Thursday, March 26, 2015

John Edgar Wideman, Paris Review interview

There’s a phrase that comes up in a lot of your books: “All stories are true.” What do you mean by that, and how does it relate to your work?

The source of that phrase is Chinua Achebe, and Achebe’s source is Igbo culture, traditional West African philosophy, religion, et cetera. It’s an Old World idea and it’s very mysterious. Rather than say I understand it, let’s say I’ve been writing under the star or the question mark of that proverb for a long time and I think it’s something that challenges. You peel one skin and there’s another skin underneath it—“all stories are true.” It was a useful means to point out that you don’t have a majority and a minority culture, you don’t have a black and a white culture—with one having some sort of privileged sense of history and the other a latecomer and inarticulate—you have human beings who are all engaged in a kind of never-ending struggle to make sense of their world. “All stories are true” then suggests a kind of ultimate democracy. It also suggests a kind of chaos. If you say, Wideman’s an idiot, and someone else says, No, he’s a genius, and all stories are true, then who is Wideman? It’s a challenge. A paradox. For me it’s the democratic aspect of it that’s so demanding, and it’s been a kind of guide for me in this sense.

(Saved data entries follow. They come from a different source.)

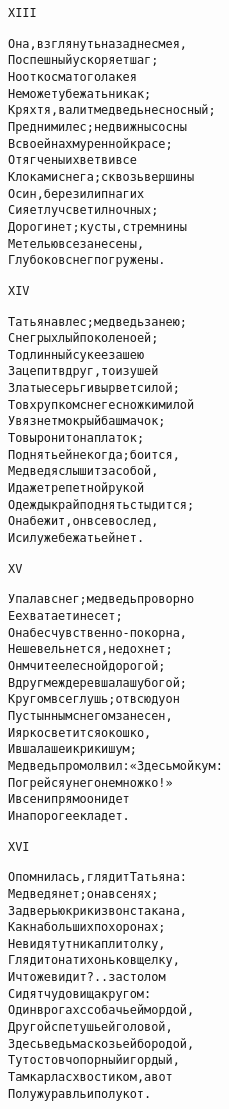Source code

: \begin{minipage}[t]{\dimexpr 0.5\textwidth -\tabcolsep-.5pt}
\begin{alltt}\normalfont\centering
XIII

Она, взглянуть назад не смея,
Поспешный ускоряет шаг;
Но от косматого лакея
Не может убежать никак;
Кряхтя, валит медведь несносный;
Пред ними лес; недвижны сосны
В своей нахмуренной красе;
Отягчены их ветви все
Клоками снега; сквозь вершины
Осин, берез и лип нагих
Сияет луч светил ночных;
Дороги нет; кусты, стремнины
Метелью все занесены,
Глубоко в снег погружены.
\end{alltt}
\end{minipage}

\begin{minipage}[t]{\dimexpr 0.5\textwidth -\tabcolsep-.5pt}
\begin{alltt}\normalfont\centering
XIV

Татьяна в лес; медведь за нею;
Снег рыхлый по колено ей;
То длинный сук ее за шею
Зацепит вдруг, то из ушей
Златые серьги вырвет силой;
То в хрупком снеге с ножки милой
Увязнет мокрый башмачок;
То выронит она платок;
Поднять ей некогда; боится,
Медведя слышит за собой,
И даже трепетной рукой
Одежды край поднять стыдится;
Она бежит, он все вослед,
И сил уже бежать ей нет.
\end{alltt}
\end{minipage}
\clearpage

\begin{minipage}[t]{\dimexpr 0.5\textwidth -\tabcolsep-.5pt}
\begin{alltt}\normalfont\centering
XV

Упала в снег; медведь проворно
Ее хватает и несет;
Она бесчувственно-покорна,
Не шевельнется, не дохнет;
Он мчит ее лесной дорогой;
Вдруг меж дерев шалаш убогой;
Кругом все глушь; отвсюду он
Пустынным снегом занесен,
И ярко светится окошко,
И в шалаше и крик и шум;
Медведь промолвил: «Здесь мой кум:
Погрейся у него немножко!»
И в сени прямо он идет
И на порог ее кладет.
\end{alltt}
\end{minipage}

\begin{minipage}[t]{\dimexpr 0.5\textwidth -\tabcolsep-.5pt}
\begin{alltt}\normalfont\centering
XVI

Опомнилась, глядит Татьяна:
Медведя нет; она в сенях;
За дверью крик и звон стакана,
Как на больших похоронах;
Не видя тут ни капли толку,
Глядит она тихонько в щелку,
И что же видит?.. за столом
Сидят чудовища кругом:
Один в рогах с собачьей мордой,
Другой с петушьей головой,
Здесь ведьма с козьей бородой,
Тут остов чопорный и гордый,
Там карла с хвостиком, а вот
Полужуравль и полукот.
\end{alltt}
\end{minipage}
\clearpage

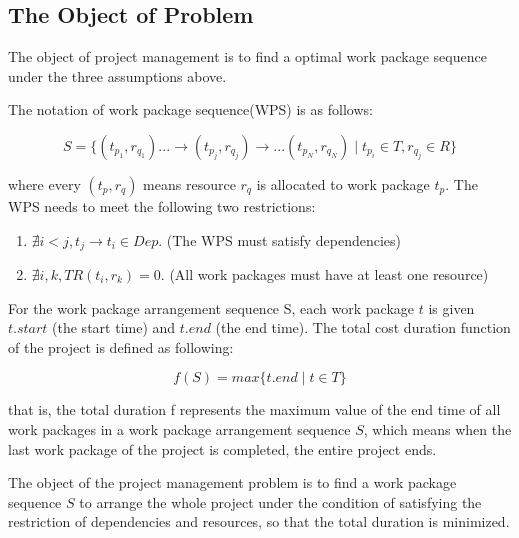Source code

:\subsection{The Object of Problem}
%
The object of project management is to find a optimal work package sequence
under the three assumptions above.

The notation of work package sequence(WPS) is as follows:

\begin{equation}
  S = \{
  (t_{p_1}, r_{q_1}) ... \rightarrow (t_{p_j}, r_{q_j}) \rightarrow ... (t_{p_N}, r_{q_N})
  \mid t_{p_i} \in T, r_{q_j} \in R
  \}
  \label{wps}
\end{equation}

where every $(t_p, r_q)$ means resource $r_q$ is allocated to work package $t_p$.
The WPS needs to meet the following two restrictions:

\begin{enumerate}
\item $\nexists i < j, t_j \rightarrow t_i \in Dep$.
  (The WPS must satisfy dependencies)
\item $\nexists i, k, TR(t_i, r_k) = 0$.
  (All work packages must have at least one resource)
\end{enumerate}

For the work package arrangement sequence S, each work package $t$ is
given $t.start$ (the start time) and $t.end$ (the end time).  The
total cost duration function of the project is defined as following:

\begin{equation}
f(S) = max\{t.end \mid t \in T\}
\end{equation}

that is, the total duration f represents the maximum value of the end
time of all work packages in a work package arrangement sequence $S$,
which means when the last work package of the project is completed,
the entire project ends.

The object of the project management problem is to find a work
package sequence $S$ to arrange the whole project under the condition
of satisfying the restriction of dependencies and resources, so that
the total duration is minimized.


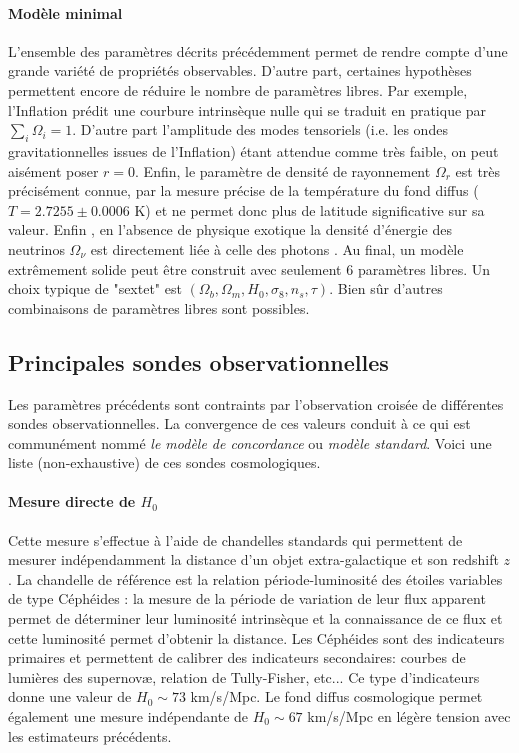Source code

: \paragraph{Modèle minimal} L'ensemble des paramètres décrits précédemment permet de rendre compte d'une grande variété de propriétés observables. D'autre part, certaines hypothèses permettent encore de réduire le nombre de paramètres libres. Par exemple, l'Inflation prédit une courbure intrinsèque nulle qui se traduit en pratique par $\sum_i \Omega_i=1$. D'autre part l'amplitude des modes tensoriels (i.e. les ondes gravitationnelles issues de l'Inflation) étant attendue comme très faible, on peut aisément poser $r=0$. Enfin, le paramètre de densité de rayonnement $\Omega_r$ est très précisément connue, par la mesure précise de la température  du fond diffus ($T=2.7255\pm0.0006$ K) et ne permet donc plus de latitude significative sur sa valeur. Enfin , en l'absence de physique exotique la densité d'énergie des neutrinos $\Omega_\nu$ est directement liée à celle des photons . Au final, un modèle extrêmement solide peut être construit avec seulement 6 paramètres libres. Un choix typique de "sextet" est $(\Omega_b,\Omega_m, H_0,\sigma_8,n_s,\tau)$. Bien sûr d'autres combinaisons de paramètres libres sont possibles.

\subsection{Principales sondes observationnelles}

Les paramètres précédents sont contraints par l'observation croisée de différentes sondes observationnelles. La convergence de ces valeurs conduit à ce qui est communément nommé \textit{le modèle de concordance} ou \textit{modèle standard}. Voici une liste (non-exhaustive) de ces sondes cosmologiques.

\paragraph{Mesure directe de $H_0$}
Cette mesure s'effectue à l'aide de chandelles standards qui permettent de mesurer indépendamment la distance d'un objet extra-galactique et son redshift $z$. La chandelle de référence est la relation période-luminosité des étoiles variables de type Céphéides : la mesure de la période de variation de leur flux apparent permet de déterminer leur luminosité intrinsèque  et la connaissance de ce flux et cette luminosité permet d'obtenir la distance. Les Céphéides sont des indicateurs primaires et permettent de calibrer des indicateurs secondaires: courbes de lumières des supernovæ, relation de Tully-Fisher, etc... Ce type d'indicateurs donne une valeur de $H_0\sim 73$ km/s/Mpc. Le fond diffus cosmologique permet également une mesure indépendante de $H_0\sim 67$ km/s/Mpc en légère tension avec les estimateurs précédents.

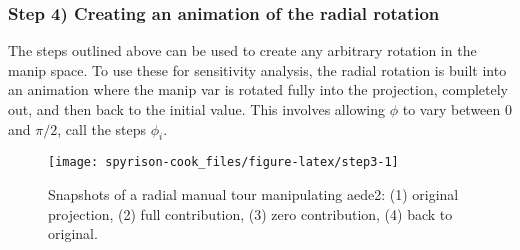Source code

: \hypertarget{step-4-creating-an-animation-of-the-radial-rotation}{%
\subsubsection{Step 4) Creating an animation of the radial
rotation}\label{step-4-creating-an-animation-of-the-radial-rotation}}

The steps outlined above can be used to create any arbitrary rotation in
the manip space. To use these for sensitivity analysis, the radial
rotation is built into an animation where the manip var is rotated fully
into the projection, completely out, and then back to the initial value.
This involves allowing \(\phi\) to vary between \(0\) and \(\pi/2\),
call the steps \(\phi_i\).

\begin{Schunk}
\begin{figure}

{\centering \texttt{[image: spyrison-cook\_files/figure-latex/step3-1]} 

}

\caption[Snapshots of a radial manual tour manipulating aede2]{Snapshots of a radial manual tour manipulating aede2: (1) original projection, (2) full contribution, (3) zero contribution, (4) back to original. }\label{fig:step3}
\end{figure}
\end{Schunk}

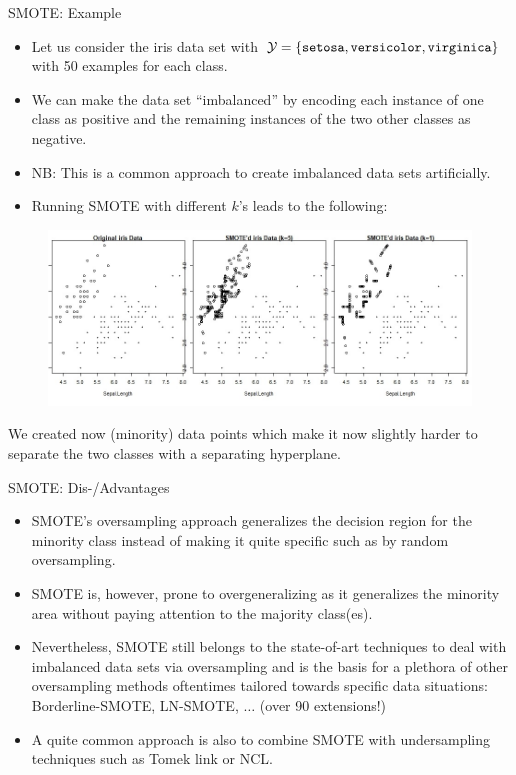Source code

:		
	\begin{frame}{SMOTE: Example}
		\footnotesize
		
		\begin{itemize}
			\item Let us consider the iris data set with $\mathcal{Y}=\{ \texttt{setosa},\texttt{versicolor},\texttt{virginica}  \}$ with 50 examples for each class.
%			
			\item We can make the data set ``imbalanced'' by encoding each instance of one class as positive and the remaining instances of the two other classes as negative.
%			
			\item [] NB: This is a common approach to create imbalanced data sets artificially.
%			
			\item Running SMOTE with different $k$'s leads to the following:
		\end{itemize}		
%		
		\begin{figure}
			\centering
			\includegraphics[width=0.8\linewidth]{figure_man/smoted_iris_data.jpeg}
		\end{figure}
		We created now (minority) data points which make it now slightly harder to separate the two classes with a separating hyperplane.
	\end{frame}


	\begin{frame}{SMOTE: Dis-/Advantages}
		\small
%		
		\begin{itemize}
			\item SMOTE's oversampling approach generalizes the decision region for the minority class instead of making it quite specific such as by random oversampling. 
			\item SMOTE is, however, prone to overgeneralizing as it generalizes the minority area without paying attention to the majority class(es).
			\item Nevertheless, SMOTE still belongs to the state-of-art techniques to deal with imbalanced data sets via oversampling and is the basis for a plethora of other oversampling methods oftentimes tailored towards specific data situations: Borderline-SMOTE, LN-SMOTE, $\ldots$ (over 90 extensions!)
%			
			\item A quite common approach is also to combine SMOTE with undersampling techniques such as Tomek link or NCL.
		\end{itemize}		
	\end{frame}

	\endlecture

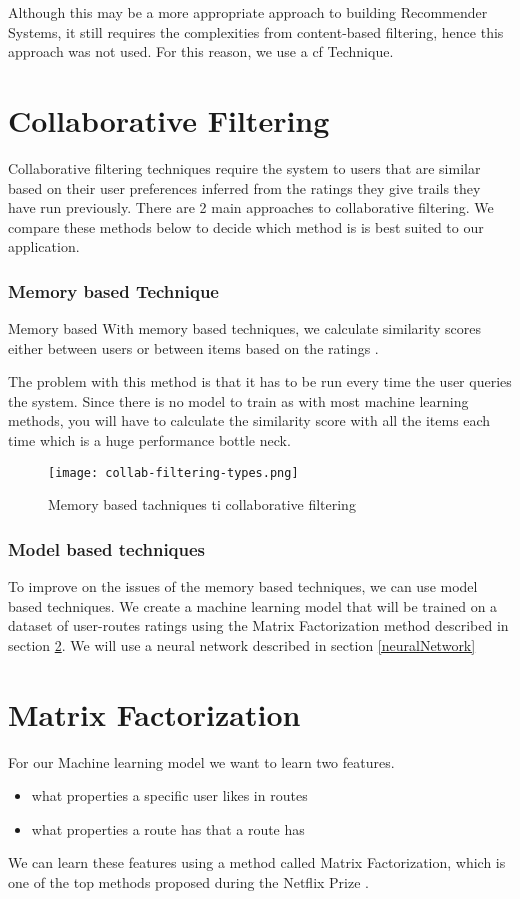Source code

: Although this may be a more appropriate approach to building Recommender Systems, it still requires the complexities from content-based filtering, hence this approach was not used. For this reason, we use a \acrlong{cf} Technique.

\section{Collaborative Filtering}
Collaborative filtering techniques require the system to users that are similar based on their user preferences inferred from the ratings they give trails they have run previously. There are 2 main approaches to collaborative filtering. We compare these methods below to decide which method is is best suited to our application.

\subsubsection{Memory based Technique}
Memory based
With memory based techniques, we calculate similarity scores either between users or between items based on the ratings \cite{wang2006unifying}. 

The problem with this method is that it has to be run every time the user queries the system. Since there is no model to train as with most machine learning methods, you will have to calculate the similarity score with all the items each time which is a huge performance bottle neck.
\begin{figure}[ht]
    \centering
    \texttt{[image: collab-filtering-types.png]}
    \caption{Memory based tachniques ti collaborative filtering}
    \label{fig:collabFilteringTypes}
\end{figure}

\subsubsection{Model based techniques}
To improve on the issues of the memory based techniques, we can use model based techniques. We create a machine learning model that will be trained on a dataset of user-routes ratings using the Matrix Factorization method described in section \ref{matrixFactorization}. We will use a neural network described in section \ref{neuralNetwork}
\section{Matrix Factorization} \label{matrixFactorization}
For our Machine learning model we want to learn two features. 
\begin{itemize}
    \item what properties a specific user likes in routes
    \item what properties a route has that a route has
\end{itemize}
We can learn these features using a method called Matrix Factorization, which is one of the top methods proposed during the Netflix Prize \cite{bell2007lessons}.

I know if I can capture certain voices I heard in Homewood—even though those people are not generally remembered, even though they never made a particular mark on the world—at certain times and in certain places and in certain tones those voices could tell us everything we need to know about being a human being.

If you use your imagination a little bit and think of dance or music as story, then those too fall under the spell of that phrase.